Sumatra, Indonesia is the sixth largest island in the world covering an area of 445,000 sq km. The first significant oil discovery in Asia was found in 1885 at Telega Said in North Sumatra. Telega Said was the foundation asset of Royal Dutch Shell. Sumatra has been a major producer of hydrocarbons and has current total discovered resources of almost 28 billion barrels of oil equivalent (BBoe) based on the North Sumatra Basin with 6 BBoe, Central Sumatra Basin with 15 BBoe (Darwis et al., 2007, Meckel, 2013, and this paper) and our estimate for the South Sumatra Basin with 6.7 BBoe. Although Sumatra is now viewed by many as a mature hydrocarbon province, a major gas discovery by Repsol in February, 2019 in fractured basement rocks highlights that there is still significant potential for further discoveries of oil and gas in Sumatra.

  • Figure 1. Location of the basement discoveries.

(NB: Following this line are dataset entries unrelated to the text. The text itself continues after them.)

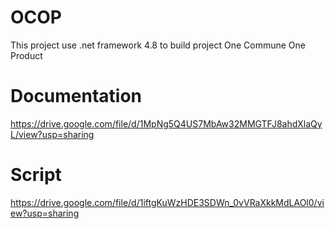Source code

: # OCOP
This project use .net framework 4.8 to build project One Commune One Product 
# Documentation
https://drive.google.com/file/d/1MpNg5Q4US7MbAw32MMGTFJ8ahdXlaQyL/view?usp=sharing
# Script
https://drive.google.com/file/d/1iftgKuWzHDE3SDWn_0vVRaXkkMdLAOl0/view?usp=sharing
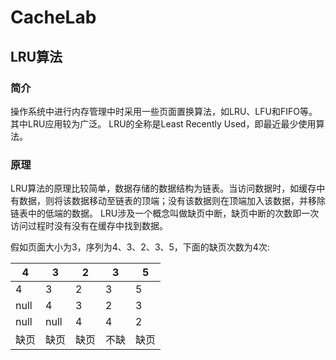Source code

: # CacheLab
## LRU算法
### 简介
操作系统中进行内存管理中时采用一些页面置换算法，如LRU、LFU和FIFO等。其中LRU应用较为广泛。
LRU的全称是Least Recently Used，即最近最少使用算法。

### 原理
LRU算法的原理比较简单，数据存储的数据结构为链表。当访问数据时，如缓存中有数据，则将该数据移动至链表的顶端；没有该数据则在顶端加入该数据，并移除链表中的低端的数据。
LRU涉及一个概念叫做缺页中断，缺页中断的次数即一次访问过程时没有没有在缓存中找到数据。

假如页面大小为3，序列为4、3、2、3、5，下面的缺页次数为4次:

|  4  |  3  |  2  |  3  |  5  |
|-----|-----|-----|-----|-----|
|  4  |  3  |  2  |  3  |  5  |
|null |  4  |  3  |  2  |  3  |
|null |null |  4  |  4  |  2  |
| 缺页 | 缺页 | 缺页 | 不缺 |缺页 |
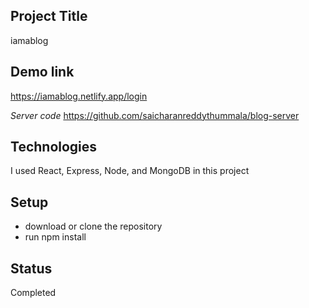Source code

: ## Project Title

iamablog 

## Demo link

https://iamablog.netlify.app/login

*Server code* https://github.com/saicharanreddythummala/blog-server

## Technologies

I used React, Express, Node, and MongoDB in this project

## Setup

* download or clone the repository
* run npm install

## Status

Completed

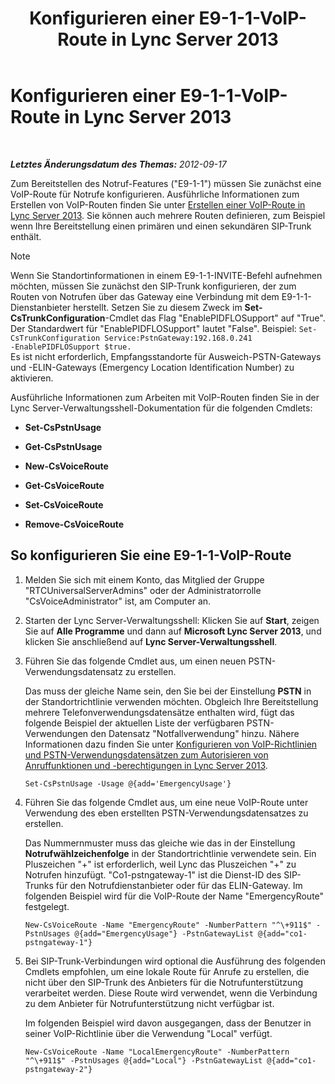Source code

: ﻿---
title: Konfigurieren einer E9-1-1-VoIP-Route in Lync Server 2013
TOCTitle: Konfigurieren einer E9-1-1-VoIP-Route in Lync Server 2013
ms:assetid: 6933b840-0e7b-4509-ae43-bc9065677547
ms:mtpsurl: https://technet.microsoft.com/de-de/library/Gg398496(v=OCS.15)
ms:contentKeyID: 49294283
ms.date: 05/19/2016
mtps_version: v=OCS.15
ms.translationtype: HT
---

# Konfigurieren einer E9-1-1-VoIP-Route in Lync Server 2013

 

_**Letztes Änderungsdatum des Themas:** 2012-09-17_

Zum Bereitstellen des Notruf-Features ("E9-1-1") müssen Sie zunächst eine VoIP-Route für Notrufe konfigurieren. Ausführliche Informationen zum Erstellen von VoIP-Routen finden Sie unter [Erstellen einer VoIP-Route in Lync Server 2013](lync-server-2013-create-a-voice-route.md). Sie können auch mehrere Routen definieren, zum Beispiel wenn Ihre Bereitstellung einen primären und einen sekundären SIP-Trunk enthält.


> [!NOTE]
> Wenn Sie Standortinformationen in einem E9-1-1-INVITE-Befehl aufnehmen möchten, müssen Sie zunächst den SIP-Trunk konfigurieren, der zum Routen von Notrufen über das Gateway eine Verbindung mit dem E9-1-1-Dienstanbieter herstellt. Setzen Sie zu diesem Zweck im <STRONG>Set-CsTrunkConfiguration</STRONG>-Cmdlet das Flag "EnablePIDFLOSupport" auf "True". Der Standardwert für "EnablePIDFLOSupport" lautet "False". Beispiel: <CODE>Set-CsTrunkConfiguration Service:PstnGateway:192.168.0.241 -EnablePIDFLOSupport $true.</CODE><BR>Es ist nicht erforderlich, Empfangsstandorte für Ausweich-PSTN-Gateways und -ELIN-Gateways (Emergency Location Identification Number) zu aktivieren.



Ausführliche Informationen zum Arbeiten mit VoIP-Routen finden Sie in der Lync Server-Verwaltungsshell-Dokumentation für die folgenden Cmdlets:

  - **Set-CsPstnUsage**

  - **Get-CsPstnUsage**

  - **New-CsVoiceRoute**

  - **Get-CsVoiceRoute**

  - **Set-CsVoiceRoute**

  - **Remove-CsVoiceRoute**

## So konfigurieren Sie eine E9-1-1-VoIP-Route

1.  Melden Sie sich mit einem Konto, das Mitglied der Gruppe "RTCUniversalServerAdmins" oder der Administratorrolle "CsVoiceAdministrator" ist, am Computer an.

2.  Starten der Lync Server-Verwaltungsshell: Klicken Sie auf **Start**, zeigen Sie auf **Alle Programme** und dann auf **Microsoft Lync Server 2013**, und klicken Sie anschließend auf **Lync Server-Verwaltungsshell**.

3.  Führen Sie das folgende Cmdlet aus, um einen neuen PSTN-Verwendungsdatensatz zu erstellen.
    
    Das muss der gleiche Name sein, den Sie bei der Einstellung **PSTN** in der Standortrichtlinie verwenden möchten. Obgleich Ihre Bereitstellung mehrere Telefonverwendungsdatensätze enthalten wird, fügt das folgende Beispiel der aktuellen Liste der verfügbaren PSTN-Verwendungen den Datensatz "Notfallverwendung" hinzu. Nähere Informationen dazu finden Sie unter [Konfigurieren von VoIP-Richtlinien und PSTN-Verwendungsdatensätzen zum Autorisieren von Anruffunktionen und -berechtigungen in Lync Server 2013](lync-server-2013-configuring-voice-policies-and-pstn-usage-records-to-authorize-calling-features-and-privileges.md).
    
        Set-CsPstnUsage -Usage @{add='EmergencyUsage'}

4.  Führen Sie das folgende Cmdlet aus, um eine neue VoIP-Route unter Verwendung des eben erstellten PSTN-Verwendungsdatensatzes zu erstellen.
    
    Das Nummernmuster muss das gleiche wie das in der Einstellung **Notrufwählzeichenfolge** in der Standortrichtlinie verwendete sein. Ein Pluszeichen "+" ist erforderlich, weil Lync das Pluszeichen "+" zu Notrufen hinzufügt. "Co1-pstngateway-1" ist die Dienst-ID des SIP-Trunks für den Notrufdienstanbieter oder für das ELIN-Gateway. Im folgenden Beispiel wird für die VoIP-Route der Name "EmergencyRoute" festgelegt.
    
        New-CsVoiceRoute -Name "EmergencyRoute" -NumberPattern "^\+911$" -PstnUsages @{add="EmergencyUsage"} -PstnGatewayList @{add="co1-pstngateway-1"}

5.  Bei SIP-Trunk-Verbindungen wird optional die Ausführung des folgenden Cmdlets empfohlen, um eine lokale Route für Anrufe zu erstellen, die nicht über den SIP-Trunk des Anbieters für die Notrufunterstützung verarbeitet werden. Diese Route wird verwendet, wenn die Verbindung zu dem Anbieter für Notrufunterstützung nicht verfügbar ist.
    
    Im folgenden Beispiel wird davon ausgegangen, dass der Benutzer in seiner VoIP-Richtlinie über die Verwendung "Local" verfügt.
    
        New-CsVoiceRoute -Name "LocalEmergencyRoute" -NumberPattern "^\+911$" -PstnUsages @{add="Local"} -PstnGatewayList @{add="co1-pstngateway-2"}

Repsol’s discovery well was the Kali Berau Dalam (KBD)-2X well, drilled on the Sakakemang Block, in the South Sumatra Basin and encountered at least 2 TCF of recoverable gas. The well targeted the basement reservoirs that are highly gas productive in the nearby Corridor Block operated by ConocoPhillips. This was the largest hydrocarbon discovery in Indonesia in 18 years since the ExxonMobil Cepu oil discovery in 2001 in Central Java (Repsol, 2019, Wood Mackenzie, 2019). The KBD-2X well was reported to have flowed gas at 45 MMcfpd. Repsol as operator has a 45% interest in the discovery along with partners Petronas with 45% and Mitsui with 10%.

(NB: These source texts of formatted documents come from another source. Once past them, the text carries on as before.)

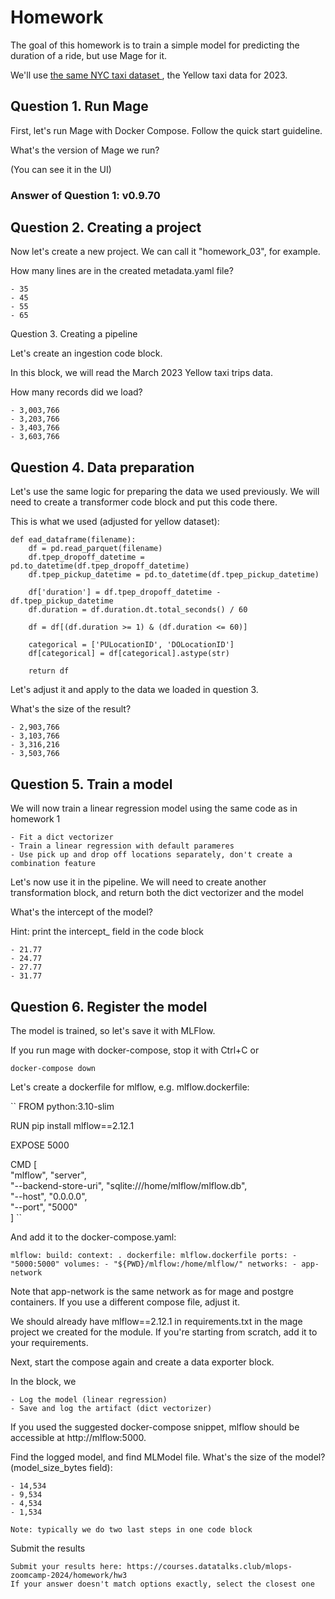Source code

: # Homework

The goal of this homework is to train a simple model for predicting the duration of a ride, but use Mage for it.

We'll use [the same NYC taxi dataset ](https://www.nyc.gov/site/tlc/about/tlc-trip-record-data.page), the Yellow taxi data for 2023.


## Question 1. Run Mage

First, let's run Mage with Docker Compose. Follow the quick start guideline.

What's the version of Mage we run?

(You can see it in the UI)

### Answer of Question 1: v0.9.70


## Question 2. Creating a project

Now let's create a new project. We can call it "homework_03", for example.

How many lines are in the created metadata.yaml file?

    - 35
    - 45
    - 55
    - 65

Question 3. Creating a pipeline

Let's create an ingestion code block.

In this block, we will read the March 2023 Yellow taxi trips data.

How many records did we load?

    - 3,003,766
    - 3,203,766
    - 3,403,766
    - 3,603,766
   

## Question 4. Data preparation

Let's use the same logic for preparing the data we used previously. We will need to create a transformer code block and put this code there.

This is what we used (adjusted for yellow dataset):
   
    def ead_dataframe(filename):
        df = pd.read_parquet(filename)
        df.tpep_dropoff_datetime = pd.to_datetime(df.tpep_dropoff_datetime)
        df.tpep_pickup_datetime = pd.to_datetime(df.tpep_pickup_datetime)
    
        df['duration'] = df.tpep_dropoff_datetime - df.tpep_pickup_datetime
        df.duration = df.duration.dt.total_seconds() / 60
    
        df = df[(df.duration >= 1) & (df.duration <= 60)]
    
        categorical = ['PULocationID', 'DOLocationID']
        df[categorical] = df[categorical].astype(str)
        
        return df

Let's adjust it and apply to the data we loaded in question 3.

What's the size of the result?

    - 2,903,766
    - 3,103,766
    - 3,316,216
    - 3,503,766


## Question 5. Train a model

We will now train a linear regression model using the same code as in homework 1

    - Fit a dict vectorizer
    - Train a linear regression with default parameres
    - Use pick up and drop off locations separately, don't create a combination feature

Let's now use it in the pipeline. We will need to create another transformation block, and return both the dict vectorizer and the model

What's the intercept of the model?

Hint: print the intercept_ field in the code block

    - 21.77
    - 24.77
    - 27.77
    - 31.77


## Question 6. Register the model

The model is trained, so let's save it with MLFlow.

If you run mage with docker-compose, stop it with Ctrl+C or

``
docker-compose down
``

Let's create a dockerfile for mlflow, e.g. mlflow.dockerfile:

``
FROM python:3.10-slim

RUN pip install mlflow==2.12.1

EXPOSE 5000

CMD [ \
    "mlflow", "server", \
    "--backend-store-uri", "sqlite:///home/mlflow/mlflow.db", \
    "--host", "0.0.0.0", \
    "--port", "5000" \
]
``

And add it to the docker-compose.yaml:

``
  mlflow:
    build:
      context: .
      dockerfile: mlflow.dockerfile
    ports:
      - "5000:5000"
    volumes:
      - "${PWD}/mlflow:/home/mlflow/"
    networks:
      - app-network
``

Note that app-network is the same network as for mage and postgre containers. If you use a different compose file, adjust it.

We should already have mlflow==2.12.1 in requirements.txt in the mage project we created for the module. If you're starting from scratch, add it to your requirements.

Next, start the compose again and create a data exporter block.

In the block, we

    - Log the model (linear regression)
    - Save and log the artifact (dict vectorizer)

If you used the suggested docker-compose snippet, mlflow should be accessible at http://mlflow:5000.

Find the logged model, and find MLModel file. What's the size of the model? (model_size_bytes field):

    - 14,534
    - 9,534
    - 4,534
    - 1,534

    Note: typically we do two last steps in one code block

Submit the results

    Submit your results here: https://courses.datatalks.club/mlops-zoomcamp-2024/homework/hw3
    If your answer doesn't match options exactly, select the closest one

During the many decades of exploration in Sumatra, little attention was placed on exploring for oil or gas in basement. This lack of interest in basement is due to a general perception of the industry worldwide that basement is typically “tight” and did not warrant investigation. Most discoveries of oil and gas in basement were made “by accident” rather than by deliberately exploring the basement. Giant oil discoveries in naturally fractured and weathered basement in Venezuela in 1953, Libya in 1965 and Vietnam in 1975 (Koning, 2020) encouraged more exploration worldwide in basement. However, exploration in basement in Sumatra remained minimal until 1991 when the first major basement gas discovery was made in the South Sumatra Basin.

South Sumatra Basin

Oil was first discovered in the South Sumatra Basin in 1896 in the Kampong Minyak field (van Bemmelen, 1949). In the Palembang sub-basin of the South Sumatra Basin, oil and gas in basement was discovered in 1913 in the Kluang Field (Martin, 1952). The Sei Teras pool (Tiwar and Taruno, 1979), which was discovered in 1977, flowed a minor amount of oil and gas from basement. In 1988, Pertamina discovered oil and gas in basement in the Kuang area in the ASD-1 well which flowed oil at 1,824 Bpd from granodiorite (Sardjito et al., 1991). Subsequent wells were less productive with oil flow rates between 6 – 88 Bpd from basement. A more recent discovery of gas in a basement ‘buried hill’ was the NEB-X-1 exploration well drilled by China National Petroleum Corporation (CNPC) in 2017 on the Jabung Block which tested gas at 2.1 MMcfpd and condensate at 240 bpd (Ming et al., 2019). However, oil and gas volumes in these basement discoveries were relatively small.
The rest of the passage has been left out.